## Dataset records
%%
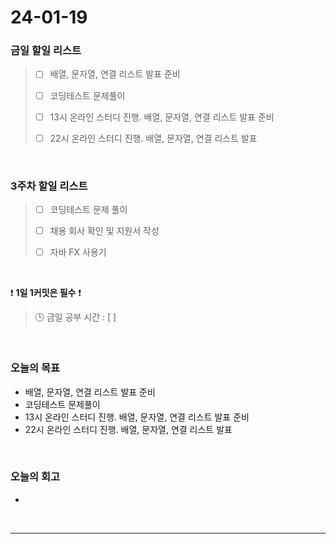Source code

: # 24-01-19
### 금일 할일 리스트
> - [ ]  배열, 문자열, 연결 리스트 발표 준비
>
> - [ ]  코딩테스트 문제풀이
>
> - [ ]  13시 온라인 스터디 진행. 배열, 문자열, 연결 리스트 발표 준비
>
> - [ ]  22시 온라인 스터디 진행. 배열, 문자열, 연결 리스트 발표


<br/>

### 3주차 할일 리스트  
> - [ ]  코딩테스트 문제 풀이
>
> - [ ]  채용 회사 확인 및 지원서 작성
>
> - [ ]  자바 FX 사용기

<br/>

❗ **1일 1커밋은 필수** ❗
> 🕒 금일 공부 시간 : [  ]

<br/>

### 오늘의 목표
- 배열, 문자열, 연결 리스트 발표 준비
- 코딩테스트 문제풀이
- 13시 온라인 스터디 진행. 배열, 문자열, 연결 리스트 발표 준비
- 22시 온라인 스터디 진행. 배열, 문자열, 연결 리스트 발표

<br>

### 오늘의 회고
- 


<br/>

------------  
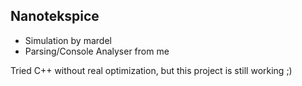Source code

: ## Nanotekspice

* Simulation by mardel
* Parsing/Console Analyser from me

Tried C++ without real optimization, but this project is still working ;)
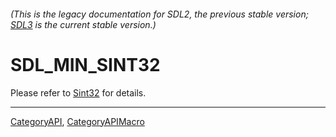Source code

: ###### (This is the legacy documentation for SDL2, the previous stable version; [SDL3](https://wiki.libsdl.org/SDL3/) is the current stable version.)
# SDL_MIN_SINT32

Please refer to [Sint32](Sint32) for details.

----
[CategoryAPI](CategoryAPI), [CategoryAPIMacro](CategoryAPIMacro)

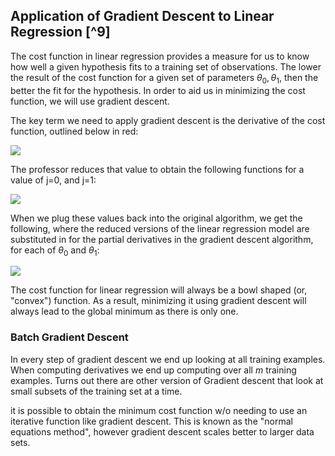 ## Application of Gradient Descent to Linear Regression [^9]

The cost function in linear regression provides a measure for us to know how well a given hypothesis fits to a training set of observations.  The lower the result of the cost function for a given set of parameters $\theta_{0} ,\theta_{1}$, then the better the fit for the hypothesis. In order to aid us in minimizing the cost function, we will use gradient descent. 

The key term we need to apply gradient descent is the derivative of the cost function, outlined below in red:

![](NBDraggedImage%207.png)

The professor reduces that value to obtain the following functions for a value of j=0, and j=1:

![](NBDraggedImage%208.png)

When we plug these values back into the original algorithm, we get the following, where the reduced versions of the linear regression model are substituted in for the partial derivatives in the gradient descent algorithm, for each of $\theta_{0}$ and $\theta_{1}$:

![](NBDraggedImage%209.png)

The cost function for linear regression will always be a bowl shaped (or, "convex") function.  As a result, minimizing it using gradient descent will always lead to the global minimum as there is only one.

### Batch Gradient Descent

In every step of gradient descent we end up looking at all training examples.  When computing derivatives we end up computing over all $m$ training examples. Turns out there are other version of Gradient descent that look at small subsets of the training set at a time.

it is possible to obtain the minimum cost function w/o needing to use an iterative function like gradient descent.  This is known as the "normal equations method", however gradient descent scales better to larger data sets.

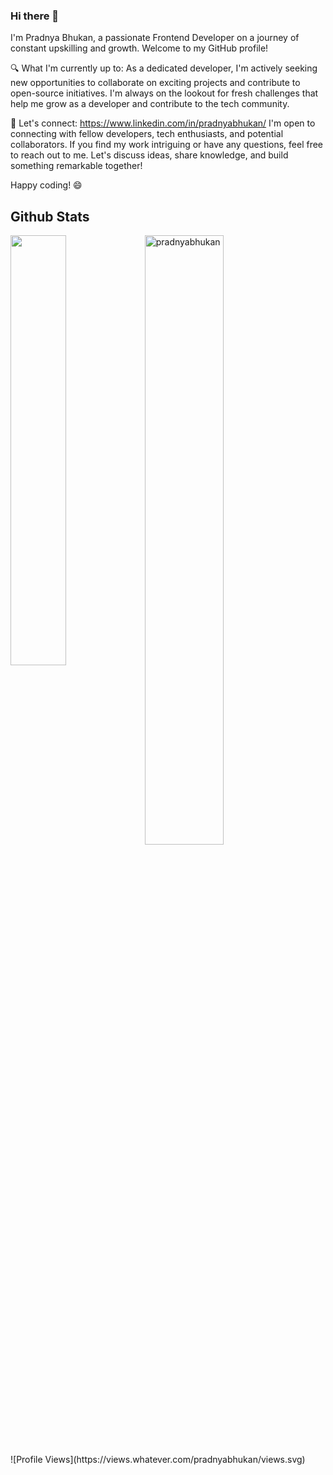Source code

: ### Hi there 👋

I'm Pradnya Bhukan, a passionate Frontend Developer on a journey of constant upskilling and growth. Welcome to my GitHub profile!
 
🔍 What I'm currently up to: As a dedicated developer, I'm actively seeking new opportunities to collaborate on exciting projects and contribute to open-source initiatives. I'm always on the lookout for fresh challenges that help me grow as a developer and contribute to the tech community.

🤝 Let's connect: https://www.linkedin.com/in/pradnyabhukan/
I'm open to connecting with fellow developers, tech enthusiasts, and potential collaborators. If you find my work intriguing or have any questions, feel free to reach out to me. Let's discuss ideas, share knowledge, and build something remarkable together!

Happy coding! 😄


<h2> Github Stats </h2> 
<a href="https://github.com/pradnyabhukan/github-readme-stats"><img align="left" width="42%" src="https://github-readme-stats.vercel.app/api/top-langs/?username=pradnyabhukan&layout=compact&theme=tokyonight" /></a>
<img width="50%" src="https://github-readme-streak-stats.herokuapp.com/?user=pradnyabhukan&theme=tokyonight" alt="pradnyabhukan" />
<br/>
![Profile Views](https://views.whatever.com/pradnyabhukan/views.svg)
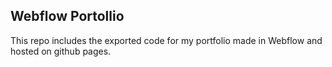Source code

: ## Webflow Portollio

This repo includes the exported code for my portfolio made in Webflow and hosted on github pages. 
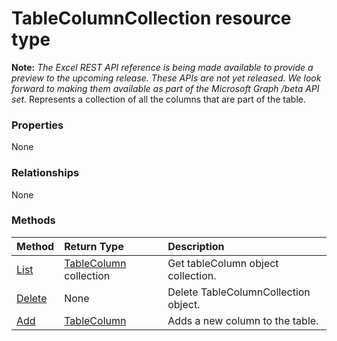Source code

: # TableColumnCollection resource type
**Note:** _The Excel REST API reference is being made available to provide a preview to the upcoming release. These APIs are not yet released. We look forward to making them available as part of the Microsoft Graph /beta API set._
Represents a collection of all the columns that are part of the table.

### Properties
None

### Relationships
None


### Methods

| Method		   | Return Type	|Description|
|:---------------|:--------|:----------|
|[List](../api/tablecolumn_list.md) | [TableColumn](tablecolumn.md) collection |Get tableColumn object collection. |
|[Delete](../api/tablecolumncollection_delete.md) | None |Delete TableColumnCollection object. |
|[Add](../api/tablecolumncollection_add.md)|[TableColumn](tablecolumn.md)|Adds a new column to the table.|

<!-- uuid: 8fcb5dbc-d5aa-4681-8e31-b001d5168d79
2015-10-25 14:57:30 UTC -->
<!-- {
  "type": "#page.annotation",
  "description": "TableColumnCollection resource",
  "keywords": "",
  "section": "documentation",
  "tocPath": ""
}-->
%%
## Activity
Go through the entries. Report every line that contains the word "width".

## Response
<a href="https://github.com/pradnyabhukan/github-readme-stats"><img align="left" width="42%" src="https://github-readme-stats.vercel.app/api/top-langs/?username=pradnyabhukan&layout=compact&theme=tokyonight" /></a>
<img width="50%" src="https://github-readme-streak-stats.herokuapp.com/?user=pradnyabhukan&theme=tokyonight" alt="pradnyabhukan" />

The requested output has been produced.